WHAT YOU SHOULD DO:
What lines of the data include the string "testing"? Copy them all.

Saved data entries
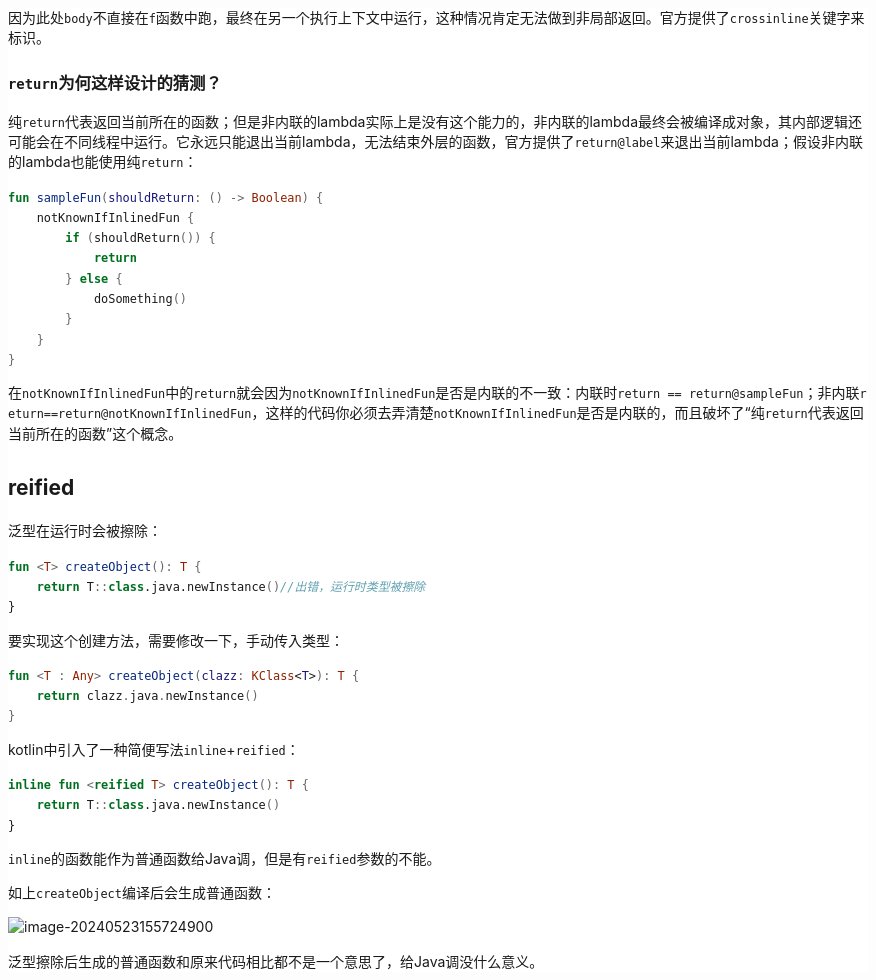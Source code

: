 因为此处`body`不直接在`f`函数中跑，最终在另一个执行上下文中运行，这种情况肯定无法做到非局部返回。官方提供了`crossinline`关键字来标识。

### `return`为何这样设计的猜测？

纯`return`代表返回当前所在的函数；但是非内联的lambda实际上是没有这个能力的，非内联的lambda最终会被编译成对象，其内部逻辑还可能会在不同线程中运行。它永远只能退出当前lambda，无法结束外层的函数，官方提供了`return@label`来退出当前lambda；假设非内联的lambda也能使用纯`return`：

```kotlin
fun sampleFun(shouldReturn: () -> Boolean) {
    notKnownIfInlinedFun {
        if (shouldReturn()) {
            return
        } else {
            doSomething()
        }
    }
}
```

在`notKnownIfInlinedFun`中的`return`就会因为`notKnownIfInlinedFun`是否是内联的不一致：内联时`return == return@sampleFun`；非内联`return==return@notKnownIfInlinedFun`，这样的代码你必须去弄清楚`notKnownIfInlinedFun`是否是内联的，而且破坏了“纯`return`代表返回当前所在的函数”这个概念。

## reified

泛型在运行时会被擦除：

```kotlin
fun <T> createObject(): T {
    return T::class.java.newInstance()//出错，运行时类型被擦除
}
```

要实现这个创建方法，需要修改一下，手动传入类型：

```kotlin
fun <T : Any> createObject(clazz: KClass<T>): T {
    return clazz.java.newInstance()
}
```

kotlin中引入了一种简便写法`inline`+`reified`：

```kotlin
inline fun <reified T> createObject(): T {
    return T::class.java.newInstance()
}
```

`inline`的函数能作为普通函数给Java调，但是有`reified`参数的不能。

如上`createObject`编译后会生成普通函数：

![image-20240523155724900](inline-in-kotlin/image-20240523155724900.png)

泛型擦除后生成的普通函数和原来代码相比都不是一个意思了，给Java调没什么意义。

...

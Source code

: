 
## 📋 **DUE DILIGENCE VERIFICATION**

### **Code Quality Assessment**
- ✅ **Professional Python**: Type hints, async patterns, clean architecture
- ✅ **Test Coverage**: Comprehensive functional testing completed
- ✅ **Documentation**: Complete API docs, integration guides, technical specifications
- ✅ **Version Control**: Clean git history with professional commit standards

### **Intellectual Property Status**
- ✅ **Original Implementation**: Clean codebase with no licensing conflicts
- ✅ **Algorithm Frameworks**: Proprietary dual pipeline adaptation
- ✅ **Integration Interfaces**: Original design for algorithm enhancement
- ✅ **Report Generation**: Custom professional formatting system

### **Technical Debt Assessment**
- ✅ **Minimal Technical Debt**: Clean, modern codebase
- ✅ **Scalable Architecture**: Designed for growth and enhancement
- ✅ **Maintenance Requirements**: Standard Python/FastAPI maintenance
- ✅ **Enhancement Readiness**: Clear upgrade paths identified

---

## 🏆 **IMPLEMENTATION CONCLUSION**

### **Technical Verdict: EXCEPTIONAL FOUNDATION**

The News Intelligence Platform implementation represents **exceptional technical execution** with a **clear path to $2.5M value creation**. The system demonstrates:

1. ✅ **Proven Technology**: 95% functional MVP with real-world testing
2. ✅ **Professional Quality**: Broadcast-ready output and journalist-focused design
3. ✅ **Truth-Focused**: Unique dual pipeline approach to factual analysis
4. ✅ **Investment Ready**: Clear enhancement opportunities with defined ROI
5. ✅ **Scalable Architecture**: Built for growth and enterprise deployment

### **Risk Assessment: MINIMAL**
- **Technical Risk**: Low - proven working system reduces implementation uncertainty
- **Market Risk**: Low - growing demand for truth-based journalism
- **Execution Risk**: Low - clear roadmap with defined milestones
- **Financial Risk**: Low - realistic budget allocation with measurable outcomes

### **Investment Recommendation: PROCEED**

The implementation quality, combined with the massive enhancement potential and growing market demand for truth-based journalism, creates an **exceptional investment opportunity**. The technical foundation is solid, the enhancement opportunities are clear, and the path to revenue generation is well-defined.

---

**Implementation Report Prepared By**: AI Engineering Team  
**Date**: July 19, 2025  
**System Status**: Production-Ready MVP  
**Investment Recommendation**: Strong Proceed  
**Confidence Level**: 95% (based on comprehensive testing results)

SOLUTION:
- ✅ **Test Coverage**: Comprehensive functional testing completed
1. ✅ **Proven Technology**: 95% functional MVP with real-world testing
**Confidence Level**: 95% (based on comprehensive testing results)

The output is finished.